1999 Metro Atlantic Athletic Conference baseball tournament
- Teams: 4
- Format: Double-elimination
- Finals site: Dutchess Stadium; Wappingers Falls, NY;
- Champions: Siena (4th title)
- Winning coach: Tony Rossi (4th title)
- MVP: Dave Pahucki (Siena)

= 1999 Metro Atlantic Athletic Conference baseball tournament =

The 1999 Metro Atlantic Athletic Conference baseball tournament took place from May 21 through 23, 1999. The top two regular season finishers of the league's two divisions met in the double-elimination tournament held at Dutchess Stadium in Wappingers Falls, New York. won their fourth tournament championship and earned the conference's automatic bid to the 1999 NCAA Division I baseball tournament.

== Seeding ==
The top two teams from each division were seeded based on their conference winning percentage.
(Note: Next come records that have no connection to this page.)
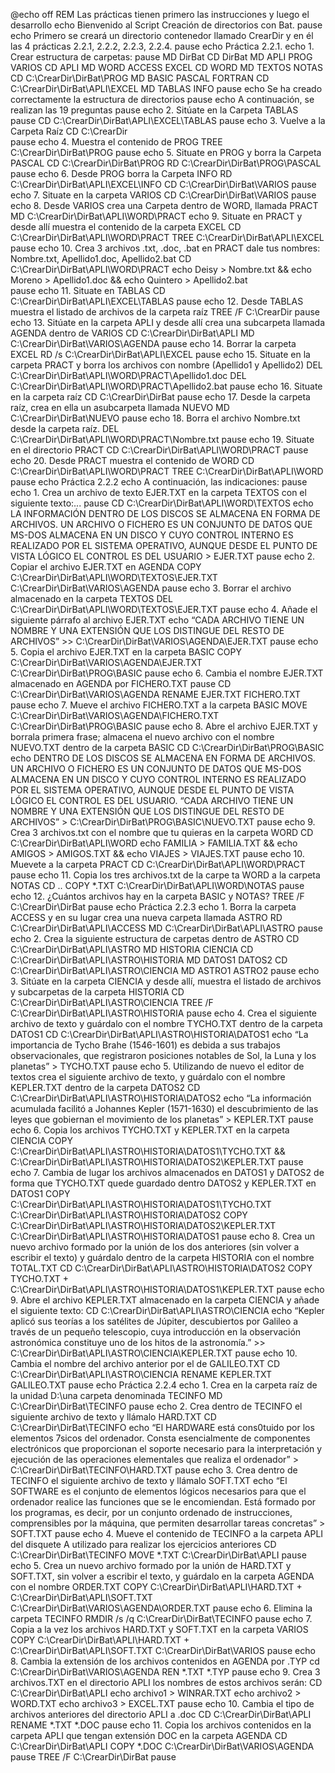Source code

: @echo off
REM Las prácticas tienen primero las instrucciones y luego el desarrollo
echo Bienvenido al Script Creación de directorios con Bat. 
pause
echo Primero se creará un directorio contenedor llamado CrearDir y en él las 4 prácticas 2.2.1, 2.2.2, 2.2.3, 2.2.4. 
pause
echo Práctica 2.2.1. 
echo 1. Crear estructura de carpetas:
pause
MD DirBat
CD DirBat
MD APLI PROG VARIOS
CD APLI 
MD WORD ACCESS EXCEL
CD WORD
MD TEXTOS NOTAS
CD C:\CrearDir\DirBat\PROG
MD BASIC PASCAL FORTRAN
CD C:\CrearDir\DirBat\APLI\EXCEL
MD TABLAS INFO
pause
echo Se ha creado correctamente la estructura de directorios
pause
echo A continuación, se realizan las 19 preguntas
pause
echo 2. Sitúate en la Carpeta TABLAS
pause
CD C:\CrearDir\DirBat\APLI\EXCEL\TABLAS
pause
echo 3. Vuelve a la Carpeta Raíz
CD C:\CrearDir\
pause 
echo 4. Muestra el contenido de PROG
TREE C:\CrearDir\DirBat\PROG
pause
echo 5. Situate en PROG y borra la Carpeta PASCAL
CD C:\CrearDir\DirBat\PROG
RD C:\CrearDir\DirBat\PROG\PASCAL
pause
echo 6. Desde PROG borra la Carpeta INFO
RD C:\CrearDir\DirBat\APLI\EXCEL\INFO
CD C:\CrearDir\DirBat\VARIOS
pause 
echo 7. Situate en la carpeta VARIOS
CD C:\CrearDir\DirBat\VARIOS
pause
echo 8. Desde VARIOS crea una Carpeta dentro de WORD, llamada PRACT
MD C:\CrearDir\DirBat\APLI\WORD\PRACT
echo 9. Situate en PRACT y desde allí muestra el contenido de la carpeta EXCEL
CD C:\CrearDir\DirBat\APLI\WORD\PRACT
TREE C:\CrearDir\DirBat\APLI\EXCEL
pause
echo 10. Crea 3 archivos .txt, .doc, .bat en PRACT dale tus nombres: Nombre.txt, Apellido1.doc, Apellido2.bat 
CD C:\CrearDir\DirBat\APLI\WORD\PRACT
echo Deisy > Nombre.txt && echo Moreno > Apellido1.doc && echo Quintero > Apellido2.bat  
pause
echo 11. Situate en TABLAS
CD C:\CrearDir\DirBat\APLI\EXCEL\TABLAS
pause
echo 12. Desde TABLAS muestra el listado de archivos de la carpeta raíz
TREE /F C:\CrearDir
pause
echo 13. Sitúate en la carpeta APLI y desde allí crea una subcarpeta llamada AGENDA dentro de VARIOS
CD C:\CrearDir\DirBat\APLI
MD C:\CrearDir\DirBat\VARIOS\AGENDA
pause
echo 14. Borrar la carpeta EXCEL 
RD /s C:\CrearDir\DirBat\APLI\EXCEL
pause
echo 15. Situate en la carpeta PRACT y borra los archivos con nombre (Apellido1 y Apellido2)
DEL C:\CrearDir\DirBat\APLI\WORD\PRACT\Apellido1.doc
DEL C:\CrearDir\DirBat\APLI\WORD\PRACT\Apellido2.bat
pause
echo 16. Situate en la carpeta raíz 
CD C:\CrearDir\DirBat
pause
echo 17. Desde la carpeta raíz, crea en ella un asubcarpeta llamada NUEVO
MD C:\CrearDir\DirBat\NUEVO
pause
echo 18. Borra el archivo Nombre.txt desde la carpeta raíz.
DEL C:\CrearDir\DirBat\APLI\WORD\PRACT\Nombre.txt
pause
echo 19. Situate en el directorio PRACT
CD C:\CrearDir\DirBat\APLI\WORD\PRACT
pause
echo 20. Desde PRACT muestra el contenido de WORD
CD C:\CrearDir\DirBat\APLI\WORD\PRACT
TREE C:\CrearDir\DirBat\APLI\WORD
pause
echo Práctica 2.2.2
echo A continuación, las indicaciones:
pause 
echo 1. Crea un archivo de texto EJER.TXT en la carpeta TEXTOS con el siguiente texto:...
pause
CD C:\CrearDir\DirBat\APLI\WORD\TEXTOS
echo LA INFORMACIÓN DENTRO DE LOS DISCOS SE ALMACENA EN FORMA DE ARCHIVOS. UN ARCHIVO O FICHERO ES UN CONJUNTO DE DATOS QUE MS-DOS ALMACENA EN UN DISCO Y CUYO CONTROL INTERNO ES REALIZADO POR EL SISTEMA OPERATIVO, AUNQUE DESDE EL PUNTO DE VISTA LÓGICO EL CONTROL ES DEL USUARIO > EJER.TXT
pause
echo 2. Copiar el archivo EJER.TXT en AGENDA
COPY C:\CrearDir\DirBat\APLI\WORD\TEXTOS\EJER.TXT C:\CrearDir\DirBat\VARIOS\AGENDA
pause
echo 3. Borrar el archivo almacenado en la carpeta TEXTOS
DEL C:\CrearDir\DirBat\APLI\WORD\TEXTOS\EJER.TXT
pause
echo 4. Añade el siguiente párrafo al archivo EJER.TXT
echo “CADA ARCHIVO TIENE UN NOMBRE Y UNA EXTENSIÓN QUE LOS DISTINGUE DEL RESTO DE ARCHIVOS” >> C:\CrearDir\DirBat\VARIOS\AGENDA\EJER.TXT
pause
echo 5. Copia el archivo EJER.TXT en la carpeta BASIC
COPY C:\CrearDir\DirBat\VARIOS\AGENDA\EJER.TXT C:\CrearDir\DirBat\PROG\BASIC
pause
echo 6. Cambia el nombre EJER.TXT almacenado en AGENDA por FICHERO.TXT
pause
CD C:\CrearDir\DirBat\VARIOS\AGENDA 
RENAME EJER.TXT FICHERO.TXT
pause
echo 7. Mueve el archivo FICHERO.TXT a la carpeta BASIC
MOVE C:\CrearDir\DirBat\VARIOS\AGENDA\FICHERO.TXT C:\CrearDir\DirBat\PROG\BASIC
pause
echo 8. Abre el archivo EJER.TXT y borrala primera frase; almacena el nuevo archivo con el nombre NUEVO.TXT dentro de la carpeta BASIC
CD C:\CrearDir\DirBat\PROG\BASIC 
echo DENTRO DE LOS DISCOS SE ALMACENA EN FORMA DE ARCHIVOS. UN ARCHIVO O FICHERO ES UN CONJUNTO DE DATOS QUE MS-DOS ALMACENA EN UN DISCO Y CUYO CONTROL INTERNO ES REALIZADO POR EL SISTEMA OPERATIVO, AUNQUE DESDE EL PUNTO DE VISTA LÓGICO EL CONTROL ES DEL USUARIO.  “CADA ARCHIVO TIENE UN NOMBRE Y UNA EXTENSIÓN QUE LOS DISTINGUE DEL RESTO DE ARCHIVOS” > C:\CrearDir\DirBat\PROG\BASIC\NUEVO.TXT
pause
echo 9. Crea 3 archivos.txt con el nombre que tu quieras en la carpeta WORD
CD  C:\CrearDir\DirBat\APLI\WORD
echo FAMILIA > FAMILIA.TXT && echo AMIGOS > AMIGOS.TXT && echo VIAJES > VIAJES.TXT
pause
echo 10. Muevete a la carpeta PRACT
CD  C:\CrearDir\DirBat\APLI\WORD\PRACT
pause
echo 11. Copia los tres archivos.txt de la carpe
ta WORD a la carpeta NOTAS
CD ..
COPY *.TXT C:\CrearDir\DirBat\APLI\WORD\NOTAS
pause
echo 12. ¿Cuántos archivos hay en la carpeta BASIC y NOTAS?
TREE /F C:\CrearDir\DirBat
pause
echo Práctica 2.2.3
echo 1. Borra la carpeta ACCESS y en su lugar crea una nueva carpeta llamada ASTRO
RD C:\CrearDir\DirBat\APLI\ACCESS
MD C:\CrearDir\DirBat\APLI\ASTRO
pause
echo 2. Crea la siguiente estructura de carpetas dentro de ASTRO
CD  C:\CrearDir\DirBat\APLI\ASTRO
MD HISTORIA CIENCIA
CD  C:\CrearDir\DirBat\APLI\ASTRO\HISTORIA
MD DATOS1 DATOS2
CD  C:\CrearDir\DirBat\APLI\ASTRO\CIENCIA
MD ASTRO1 ASTRO2
pause
echo 3. Sitúate en la carpeta CIENCIA y desde allí, muestra el listado de archivos y subcarpetas de la carpeta HISTORIA
CD C:\CrearDir\DirBat\APLI\ASTRO\CIENCIA
TREE /F  C:\CrearDir\DirBat\APLI\ASTRO\HISTORIA
pause
echo 4. Crea el siguiente archivo de texto y guárdalo con el nombre TYCHO.TXT dentro de la carpeta DATOS1
CD C:\CrearDir\DirBat\APLI\ASTRO\HISTORIA\DATOS1
echo “La importancia de Tycho Brahe (1546-1601) es debida a sus trabajos observacionales, que registraron posiciones notables de Sol, la Luna y los planetas” > TYCHO.TXT
pause
echo 5. Utilizando de nuevo el editor de textos crea el siguiente archivo de texto, y guárdalo con el nombre KEPLER.TXT dentro de la carpeta DATOS2
CD C:\CrearDir\DirBat\APLI\ASTRO\HISTORIA\DATOS2
echo “La información acumulada facilitó a Johannes Kepler (1571-1630) el descubrimiento de las leyes que gobiernan el movimiento de los planetas” > KEPLER.TXT 
pause
echo 6. Copia los archivos TYCHO.TXT y KEPLER.TXT en la carpeta CIENCIA
COPY C:\CrearDir\DirBat\APLI\ASTRO\HISTORIA\DATOS1\TYCHO.TXT && C:\CrearDir\DirBat\APLI\ASTRO\HISTORIA\DATOS2\KEPLER.TXT
pause
echo 7. Cambia de lugar los archivos almacenados en DATOS1 y DATOS2 de forma que TYCHO.TXT quede guardado dentro DATOS2 y KEPLER.TXT en DATOS1
COPY C:\CrearDir\DirBat\APLI\ASTRO\HISTORIA\DATOS1\TYCHO.TXT C:\CrearDir\DirBat\APLI\ASTRO\HISTORIA\DATOS2
COPY C:\CrearDir\DirBat\APLI\ASTRO\HISTORIA\DATOS2\KEPLER.TXT C:\CrearDir\DirBat\APLI\ASTRO\HISTORIA\DATOS1
pause
echo 8. Crea un nuevo archivo formado por la unión de los dos anteriores (sin volver a escribir el texto) y guárdalo dentro de la carpeta HISTORIA con el nombre TOTAL.TXT
CD C:\CrearDir\DirBat\APLI\ASTRO\HISTORIA\DATOS2
COPY TYCHO.TXT + C:\CrearDir\DirBat\APLI\ASTRO\HISTORIA\DATOS1\KEPLER.TXT 
pause
echo 9. Abre el archivo KEPLER.TXT almacenado en la carpeta CIENCIA y añade el siguiente texto:
CD C:\CrearDir\DirBat\APLI\ASTRO\CIENCIA
echo “Kepler aplicó sus teorías a los satélites de Júpiter, descubiertos por Galileo a través de un pequeño telescopio, cuya introducción en la observación astronómica constituye uno de los hitos de la astronomía.” >> C:\CrearDir\DirBat\APLI\ASTRO\CIENCIA\KEPLER.TXT
pause
echo 10. Cambia el nombre del archivo anterior por el de GALILEO.TXT
CD C:\CrearDir\DirBat\APLI\ASTRO\CIENCIA
RENAME KEPLER.TXT GALILEO.TXT
pause
echo Práctica 2.2.4
echo 1. Crea en la carpeta raíz de la unidad D:\una carpeta denominada TECINFO
MD C:\CrearDir\DirBat\TECINFO
pause
echo 2. Crea dentro de TECINFO el siguiente archivo de texto y llámalo HARD.TXT
CD C:\CrearDir\DirBat\TECINFO
echo “El HARDWARE está cons0tuido por los elementos 7sicos del ordenador. Consta esencialmente de componentes electrónicos que proporcionan el soporte necesario para la interpretación y ejecución de las operaciones elementales que realiza el ordenador” > C:\CrearDir\DirBat\TECINFO\HARD.TXT
pause
echo 3. Crea dentro de TECINFO el siguiente archivo de texto y llámalo SOFT.TXT
echo “El SOFTWARE es el conjunto de elementos lógicos necesarios para que el ordenador realice las funciones que se le encomiendan. Está formado por los programas, es decir, por un conjunto ordenado de instrucciones, comprensibles por la máquina, que permiten desarrollar tareas concretas” > SOFT.TXT
pause
echo 4. Mueve el contenido de TECINFO a la carpeta APLI del disquete A utilizado para realizar los ejercicios anteriores
CD C:\CrearDir\DirBat\TECINFO
MOVE *.TXT C:\CrearDir\DirBat\APLI
pause
echo 5. Crea un nuevo archivo formado por la unión de HARD.TXT y SOFT.TXT, sin volver a escribir el texto, y guárdalo en la carpeta AGENDA con el nombre ORDER.TXT
COPY C:\CrearDir\DirBat\APLI\HARD.TXT + C:\CrearDir\DirBat\APLI\SOFT.TXT C:\CrearDir\DirBat\VARIOS\AGENDA\ORDER.TXT
pause
echo 6. Elimina la carpeta TECINFO
RMDIR /s /q C:\CrearDir\DirBat\TECINFO
pause
echo 7. Copia a la vez los archivos HARD.TXT y SOFT.TXT en la carpeta VARIOS
COPY C:\CrearDir\DirBat\APLI\HARD.TXT + C:\CrearDir\DirBat\APLI\SOFT.TXT C:\CrearDir\DirBat\VARIOS
pause
echo 8. Cambia la extensión de los archivos contenidos en AGENDA por .TYP
cd C:\CrearDir\DirBat\VARIOS\AGENDA
REN *.TXT *.TYP
pause
echo 9. Crea 3 archivos.TXT en el directorio APLI los nombres de estos archivos serán:
CD  C:\CrearDir\DirBat\APLI
echo archivo1 > WINRAR.TXT echo archivo2 > WORD.TXT echo archivo3 > EXCEL.TXT
pause
echo 10. Cambia el tipo de archivos anteriores del directorio APLI a .doc
CD C:\CrearDir\DirBat\APLI
RENAME *.TXT *.DOC
pause
echo 11. Copia los archivos contenidos en la carpeta APLI que tengan extensión DOC en la carpeta AGENDA
CD C:\CrearDir\DirBat\APLI
COPY *.DOC C:\CrearDir\DirBat\VARIOS\AGENDA
pause
TREE /F C:\CrearDir\DirBat
pause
They then played a double-elimination tournament.

| Team | W | L | PCT | GB | Seed |
Northern Division
| Siena | 21 | 5 | .808 | — | 1N |
| Le Moyne | 17 | 9 | .654 | 4 | 2N |
| Marist | 14 | 12 | .538 | 7 | – |
| Niagara | 11 | 14 | .440 | 9.5 | – |
| Canisius | 8 | 18 | .308 | 13 | – |

| Team | W | L | PCT | GB | Seed |
Southern Division
| Iona | 15 | 11 | .577 | — | 1S |
| Rider | 14 | 11 | .560 | .5 | 2S |
| Fairfield | 13 | 13 | .500 | 2 | – |
| Manhattan | 12 | 14 | .462 | 3 | – |
| Saint Peter's | 4 | 22 | .154 | 11 | – |

== All-Tournament Team ==
The following players were named to the All-Tournament Team.

| Name | School |
|---|---|
| Vic Boccarossa | Le Moyne |
| Edwin Diaz | Le Moyne |
| Todd Donovan | Siena |
| Sean Dougherty | Siena |
| Ryan Finn | Siena |
| Trey Gethoefer | Siena |
| Jared Lenko | Rider |
| Nick Spera | Siena |
| Mike Volkmar | Le Moyne |

=== Most Valuable Player ===
Dave Pahucki was named Tournament Most Valuable Player.